To get to the "dangerous" portions, however, one has to read the whole report.
The chapter on the public service and the corruption within it – no doubt a sensitive matter for those in high places – is the penultimate part, comprising 34 pages out of slightly more than 200.
But once you have read that far, you realise that Manuel is increasingly singing from the same song sheet as Cosatu general secretary Zwelinzima Vavi
, who warned, in a discussion document for Cosatu’s upcoming mini congress, that South Africa was heading to become a banana republic.
But hang on - Manuel is no friend of Cosatu.
For more than a decade, just mentioning his name stirred strong emotional responses within Cosatu's leadership corps – negative reactions, because Manuel is regarded as the main architect of Gear, the macroeconomic strategy Cosatu interpreted as supporting everything that was ugly and ruthless about capitalism.The economy changes Gear
The South Africa that the ANC inherited when it came into power in 1994 was bankrupt, with huge indebtedness. And Manuel was not solely responsible for the writing and application of Gear.
Former president Thabo Mbeki
was probably the chief architect and Tito Mboweni
, the then labour minister and the ANC's head of economic policy, also played a significant role.
Outside the ANC, well-known economists also had a hand in it.
The provision of basic services like electricity and running water to large parts of the population is today regarded as the ANC's crowning achievement since 1994.
One day, when history has been stripped of the preconceptions of current political views, something else will be highlighted as the biggest gift the ANC gave South Africa: the turning around of government finances from virtual bankruptcy and the application of fiscal and monetary discipline, despite enormous populist political pressure during the 1990s.
For that Manuel should get most of the glory.
To know what is required to write Gear, is one thing. To apply Gear, knowing it means that your UDF comrades are being thrown into the street and that their children consequently go hungry, is something entirely different.
The realisation that Manuel and Vavi are eventually starting to speak the same language is an exciting development, but there are deep wounds that will take a long time to heal before they can become political partners.
The documents that Manuel's commission published last week are an exposé of the country's weaknesses. They propose no remedies.
Now the commission will work on them for six months and in November come up with proposals on what needs to be done to tackle the problems/weaknesses/challenges.
If the November proposals are written with as much honesty and professionalism as last week's diagnostic document, South Africa will have a roadmap for its future.
That will be besides the other roadmaps that we already have: the new economic growth plan, the Ipap2 industrial policy and even the integrated energy plan.
The value of Manuel's diagnosis is his findings on the public service and corruption.
The public service has become so debilitated under the ANC that it cannot get anything going – not even the wonderful policy proposals and plans.
A developing state is one that can effectively intervene in its economy.

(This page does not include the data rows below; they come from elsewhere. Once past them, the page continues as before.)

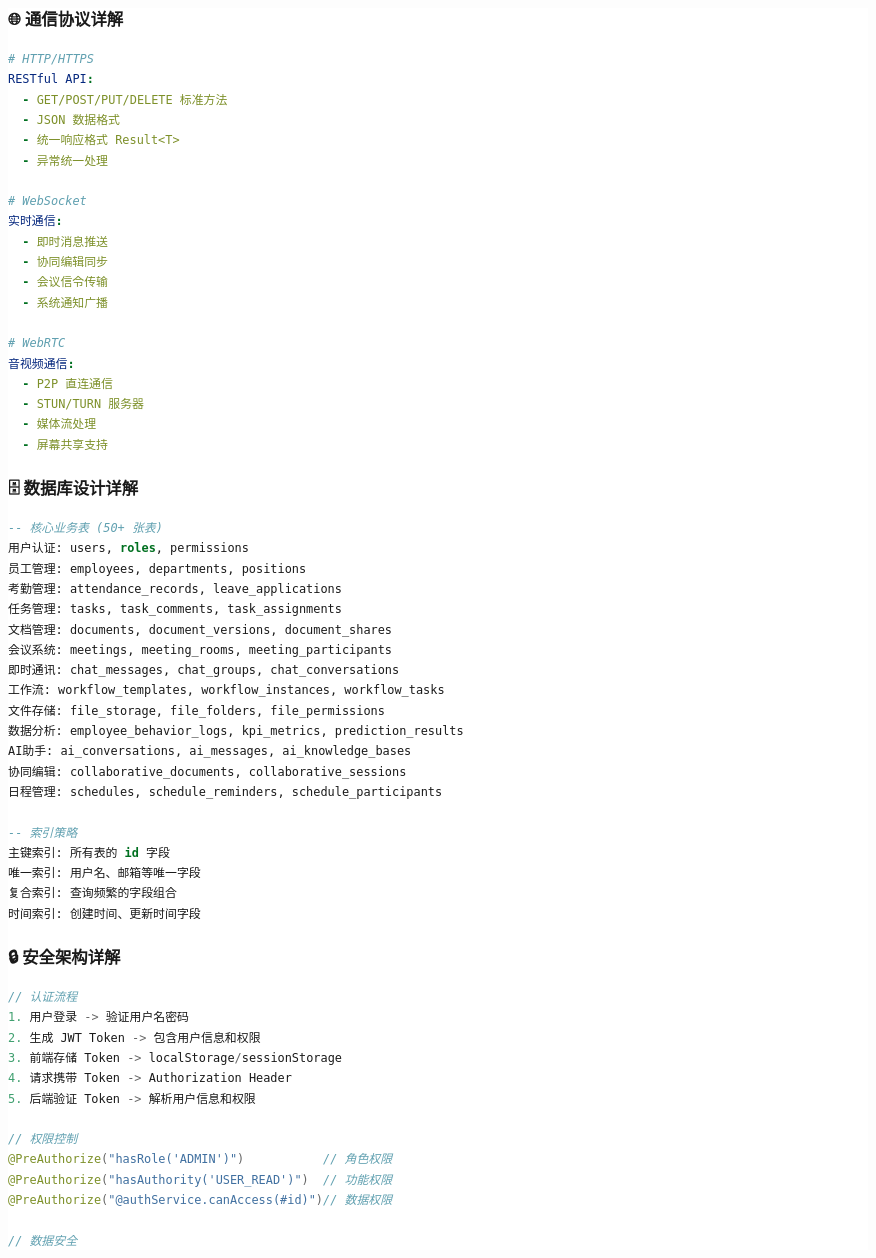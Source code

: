 ### 🌐 通信协议详解
```yaml
# HTTP/HTTPS
RESTful API:
  - GET/POST/PUT/DELETE 标准方法
  - JSON 数据格式
  - 统一响应格式 Result<T>
  - 异常统一处理

# WebSocket
实时通信:
  - 即时消息推送
  - 协同编辑同步
  - 会议信令传输
  - 系统通知广播

# WebRTC
音视频通信:
  - P2P 直连通信
  - STUN/TURN 服务器
  - 媒体流处理
  - 屏幕共享支持
```

### 🗄️ 数据库设计详解
```sql
-- 核心业务表 (50+ 张表)
用户认证: users, roles, permissions
员工管理: employees, departments, positions
考勤管理: attendance_records, leave_applications
任务管理: tasks, task_comments, task_assignments
文档管理: documents, document_versions, document_shares
会议系统: meetings, meeting_rooms, meeting_participants
即时通讯: chat_messages, chat_groups, chat_conversations
工作流: workflow_templates, workflow_instances, workflow_tasks
文件存储: file_storage, file_folders, file_permissions
数据分析: employee_behavior_logs, kpi_metrics, prediction_results
AI助手: ai_conversations, ai_messages, ai_knowledge_bases
协同编辑: collaborative_documents, collaborative_sessions
日程管理: schedules, schedule_reminders, schedule_participants

-- 索引策略
主键索引: 所有表的 id 字段
唯一索引: 用户名、邮箱等唯一字段
复合索引: 查询频繁的字段组合
时间索引: 创建时间、更新时间字段
```

### 🔒 安全架构详解
```java
// 认证流程
1. 用户登录 -> 验证用户名密码
2. 生成 JWT Token -> 包含用户信息和权限
3. 前端存储 Token -> localStorage/sessionStorage
4. 请求携带 Token -> Authorization Header
5. 后端验证 Token -> 解析用户信息和权限

// 权限控制
@PreAuthorize("hasRole('ADMIN')")           // 角色权限
@PreAuthorize("hasAuthority('USER_READ')")  // 功能权限
@PreAuthorize("@authService.canAccess(#id)")// 数据权限

// 数据安全
```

The collection of taxes is currently more ore less the only area of excellence in our public service.
The commission says in its report that the provision of quality public services is the single most important thing that can be done to overcome the inequalities of apartheid.
Vavi has put it slightly differently: that the public service and its officials are the arms and legs of the revolution.
But it seems highly unlikely that Vavi and Manuel will ever see eye to eye.
On the other hand, stranger things have happened in South African politics.